◆ **WORK TASK**:
Scan the material below for every line with the string "google", and copy those lines.
┌─ EXERCISE MATERIALS
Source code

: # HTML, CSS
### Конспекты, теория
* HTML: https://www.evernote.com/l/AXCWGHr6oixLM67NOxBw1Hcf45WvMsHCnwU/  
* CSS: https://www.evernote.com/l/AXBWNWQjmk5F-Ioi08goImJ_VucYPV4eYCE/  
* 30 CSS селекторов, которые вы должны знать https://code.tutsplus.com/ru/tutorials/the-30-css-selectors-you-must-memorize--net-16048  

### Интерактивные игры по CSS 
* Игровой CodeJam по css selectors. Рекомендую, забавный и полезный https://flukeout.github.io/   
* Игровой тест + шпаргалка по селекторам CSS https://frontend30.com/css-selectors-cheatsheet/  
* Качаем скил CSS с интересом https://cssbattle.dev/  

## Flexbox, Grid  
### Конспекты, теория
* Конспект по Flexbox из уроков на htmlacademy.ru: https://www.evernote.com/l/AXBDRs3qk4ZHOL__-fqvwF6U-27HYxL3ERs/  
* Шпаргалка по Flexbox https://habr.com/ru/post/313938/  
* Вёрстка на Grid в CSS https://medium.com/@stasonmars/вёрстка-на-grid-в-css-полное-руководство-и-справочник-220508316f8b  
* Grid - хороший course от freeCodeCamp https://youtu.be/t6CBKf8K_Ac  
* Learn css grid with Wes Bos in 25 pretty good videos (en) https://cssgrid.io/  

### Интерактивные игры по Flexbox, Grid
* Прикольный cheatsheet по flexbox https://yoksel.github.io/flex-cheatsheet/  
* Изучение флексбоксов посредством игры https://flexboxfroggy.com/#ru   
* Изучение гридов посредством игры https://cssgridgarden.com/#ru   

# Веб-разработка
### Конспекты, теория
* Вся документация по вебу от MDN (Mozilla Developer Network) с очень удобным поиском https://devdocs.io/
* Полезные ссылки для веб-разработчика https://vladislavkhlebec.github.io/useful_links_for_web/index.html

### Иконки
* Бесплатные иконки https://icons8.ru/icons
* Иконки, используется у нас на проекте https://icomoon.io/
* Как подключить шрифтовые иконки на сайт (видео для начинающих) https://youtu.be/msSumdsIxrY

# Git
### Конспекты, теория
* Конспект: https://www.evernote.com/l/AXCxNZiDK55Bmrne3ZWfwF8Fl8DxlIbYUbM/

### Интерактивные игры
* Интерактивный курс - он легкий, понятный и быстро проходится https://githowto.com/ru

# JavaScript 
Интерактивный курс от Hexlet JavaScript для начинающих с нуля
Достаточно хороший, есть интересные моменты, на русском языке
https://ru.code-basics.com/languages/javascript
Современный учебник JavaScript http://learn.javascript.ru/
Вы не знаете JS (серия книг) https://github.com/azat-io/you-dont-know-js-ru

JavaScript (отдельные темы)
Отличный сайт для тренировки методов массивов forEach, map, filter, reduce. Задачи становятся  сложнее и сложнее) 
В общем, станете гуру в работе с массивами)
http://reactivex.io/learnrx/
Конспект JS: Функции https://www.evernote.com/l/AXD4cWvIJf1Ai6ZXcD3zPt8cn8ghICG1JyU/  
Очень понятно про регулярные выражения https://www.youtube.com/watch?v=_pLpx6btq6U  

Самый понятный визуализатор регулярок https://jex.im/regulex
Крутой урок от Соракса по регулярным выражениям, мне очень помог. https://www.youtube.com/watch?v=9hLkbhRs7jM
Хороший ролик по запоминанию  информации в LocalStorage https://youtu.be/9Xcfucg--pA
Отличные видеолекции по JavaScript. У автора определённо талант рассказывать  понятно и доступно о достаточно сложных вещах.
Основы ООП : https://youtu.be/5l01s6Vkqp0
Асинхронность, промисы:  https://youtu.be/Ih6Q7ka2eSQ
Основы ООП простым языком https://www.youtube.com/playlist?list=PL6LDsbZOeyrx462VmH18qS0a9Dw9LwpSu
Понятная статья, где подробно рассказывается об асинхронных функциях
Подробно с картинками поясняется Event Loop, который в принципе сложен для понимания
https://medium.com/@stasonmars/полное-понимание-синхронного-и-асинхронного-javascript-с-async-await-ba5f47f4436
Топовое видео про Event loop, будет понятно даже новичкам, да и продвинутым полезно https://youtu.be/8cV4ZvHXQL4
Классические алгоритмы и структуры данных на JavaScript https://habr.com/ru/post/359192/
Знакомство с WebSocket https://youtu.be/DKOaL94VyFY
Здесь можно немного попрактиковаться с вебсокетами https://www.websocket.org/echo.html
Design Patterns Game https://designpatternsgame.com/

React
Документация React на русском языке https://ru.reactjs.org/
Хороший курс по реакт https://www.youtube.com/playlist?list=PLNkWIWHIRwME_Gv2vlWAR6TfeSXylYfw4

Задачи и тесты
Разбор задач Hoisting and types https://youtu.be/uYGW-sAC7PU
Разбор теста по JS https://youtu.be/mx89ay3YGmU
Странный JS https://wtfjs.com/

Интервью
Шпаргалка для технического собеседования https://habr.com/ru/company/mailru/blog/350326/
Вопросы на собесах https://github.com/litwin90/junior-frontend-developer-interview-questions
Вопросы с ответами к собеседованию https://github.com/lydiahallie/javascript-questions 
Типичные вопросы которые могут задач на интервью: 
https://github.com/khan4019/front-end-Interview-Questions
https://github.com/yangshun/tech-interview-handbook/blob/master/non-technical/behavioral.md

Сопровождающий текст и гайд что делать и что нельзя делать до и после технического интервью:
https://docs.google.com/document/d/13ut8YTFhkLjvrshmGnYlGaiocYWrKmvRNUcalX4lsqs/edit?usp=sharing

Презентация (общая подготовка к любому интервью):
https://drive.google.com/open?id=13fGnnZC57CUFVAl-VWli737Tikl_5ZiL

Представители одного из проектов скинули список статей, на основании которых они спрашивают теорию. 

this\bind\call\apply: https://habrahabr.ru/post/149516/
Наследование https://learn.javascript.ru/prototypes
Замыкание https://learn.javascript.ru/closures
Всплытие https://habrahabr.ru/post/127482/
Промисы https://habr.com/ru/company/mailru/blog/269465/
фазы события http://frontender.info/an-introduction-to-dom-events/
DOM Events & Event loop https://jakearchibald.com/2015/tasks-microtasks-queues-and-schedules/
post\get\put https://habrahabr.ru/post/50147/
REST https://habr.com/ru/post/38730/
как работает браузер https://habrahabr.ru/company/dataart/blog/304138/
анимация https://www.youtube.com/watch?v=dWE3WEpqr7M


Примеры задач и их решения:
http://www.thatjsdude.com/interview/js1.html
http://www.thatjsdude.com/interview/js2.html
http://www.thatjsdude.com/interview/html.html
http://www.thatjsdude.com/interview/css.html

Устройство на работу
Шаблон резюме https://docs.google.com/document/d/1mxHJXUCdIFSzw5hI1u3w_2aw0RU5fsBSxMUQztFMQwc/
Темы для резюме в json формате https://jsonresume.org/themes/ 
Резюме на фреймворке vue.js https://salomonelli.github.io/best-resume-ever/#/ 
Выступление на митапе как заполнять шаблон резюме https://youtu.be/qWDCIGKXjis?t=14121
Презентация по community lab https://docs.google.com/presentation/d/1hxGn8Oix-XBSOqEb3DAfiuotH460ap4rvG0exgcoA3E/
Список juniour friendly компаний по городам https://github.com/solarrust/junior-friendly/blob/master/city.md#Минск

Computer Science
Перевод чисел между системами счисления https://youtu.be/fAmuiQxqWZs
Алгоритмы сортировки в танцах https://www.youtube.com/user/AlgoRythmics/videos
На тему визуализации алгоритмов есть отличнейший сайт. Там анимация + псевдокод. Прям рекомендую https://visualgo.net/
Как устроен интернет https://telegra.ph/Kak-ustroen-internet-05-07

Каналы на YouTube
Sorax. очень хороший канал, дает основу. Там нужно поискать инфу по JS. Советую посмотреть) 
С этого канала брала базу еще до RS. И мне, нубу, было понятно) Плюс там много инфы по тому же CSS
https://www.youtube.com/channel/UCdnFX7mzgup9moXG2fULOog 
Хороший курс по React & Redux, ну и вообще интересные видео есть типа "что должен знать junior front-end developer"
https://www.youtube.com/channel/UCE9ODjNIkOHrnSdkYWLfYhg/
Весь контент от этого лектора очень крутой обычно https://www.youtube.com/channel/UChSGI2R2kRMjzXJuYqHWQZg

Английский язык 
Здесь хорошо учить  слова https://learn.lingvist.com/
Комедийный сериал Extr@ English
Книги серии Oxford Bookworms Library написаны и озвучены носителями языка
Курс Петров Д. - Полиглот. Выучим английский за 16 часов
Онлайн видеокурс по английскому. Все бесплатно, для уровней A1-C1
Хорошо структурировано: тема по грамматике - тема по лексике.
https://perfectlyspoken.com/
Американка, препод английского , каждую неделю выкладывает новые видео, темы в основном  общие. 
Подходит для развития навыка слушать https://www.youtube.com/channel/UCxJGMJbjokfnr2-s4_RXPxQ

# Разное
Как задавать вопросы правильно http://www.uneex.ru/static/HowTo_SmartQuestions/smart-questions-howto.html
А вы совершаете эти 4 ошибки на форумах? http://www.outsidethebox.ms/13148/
└─
◆ **COMPLETED TASK**:
https://docs.google.com/document/d/13ut8YTFhkLjvrshmGnYlGaiocYWrKmvRNUcalX4lsqs/edit?usp=sharing
https://drive.google.com/open?id=13fGnnZC57CUFVAl-VWli737Tikl_5ZiL
Шаблон резюме https://docs.google.com/document/d/1mxHJXUCdIFSzw5hI1u3w_2aw0RU5fsBSxMUQztFMQwc/
Презентация по community lab https://docs.google.com/presentation/d/1hxGn8Oix-XBSOqEb3DAfiuotH460ap4rvG0exgcoA3E/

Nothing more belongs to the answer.